Jack in the Box Incorporated reported higher than expected fourth quarter overall earnings last Tuesday. Overall revenue was recorded in $344.68M, significantly higher than previous estimates forecasted amounting to $342.28M and last year’s $337.98M.
Overall operating earnings for every share, a measure that is non-GAAP, which Jack in the Box defines as earnings that are diluted for every share of the company’s continuing operations based on GAAP standards that excludes charges for restructuring and also losses and gains from refranchising, amounted to $0.54 during 2014’s fourth quarter, higher than last year’s $0.45which is above previous estimates which was recorded in $0.53.
The company’s chief executive officer and chairman, Lenny Comma, stated that the company’s overall operating earnings for every share for this year’s fourth quarter jumped 20%, which was pushed by higher than expected sales growth for same-store at Jack in the Box® and Qdoba Mexican Grill® margin expansions, and also a 10% reduction in their diluted share overall count as the company continued in using their free and growing cash flow in order to give back cash to their shareholders.
Comma added that this year’s performance capped the company’s terrific year.

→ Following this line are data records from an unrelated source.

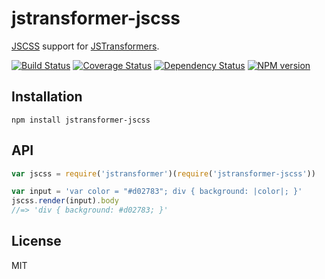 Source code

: # jstransformer-jscss

[JSCSS](https://github.com/AlexanderSelzer/jscss) support for [JSTransformers](http://github.com/jstransformers).

[![Build Status](https://img.shields.io/travis/jstransformers/jstransformer-foo/master.svg)](https://travis-ci.org/jstransformers/jstransformer-foo)
[![Coverage Status](https://img.shields.io/codecov/c/github/jstransformers/jstransformer-foo/master.svg)](https://codecov.io/gh/jstransformers/jstransformer-foo)
[![Dependency Status](https://img.shields.io/david/jstransformers/jstransformer-foo/master.svg)](http://david-dm.org/jstransformers/jstransformer-foo)
[![NPM version](https://img.shields.io/npm/v/jstransformer-foo.svg)](https://www.npmjs.org/package/jstransformer-foo)

## Installation

    npm install jstransformer-jscss

## API

```js
var jscss = require('jstransformer')(require('jstransformer-jscss'))

var input = 'var color = "#d02783"; div { background: |color|; }'
jscss.render(input).body
//=> 'div { background: #d02783; }'
```

## License

MIT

He also stated that with operating overall earnings for every share up by approximately 35%, the company’s third consecutive growth for this year will be more than 30%.
Same-store overall sales are currently expected to rise in their company restaurants to about 1% to 2% compared to last year’s 2.1% increase. The company is also expecting that same-store overall sales in their Qdoba restaurants to increase by almost 8% to 10% compared to last year’s 2%.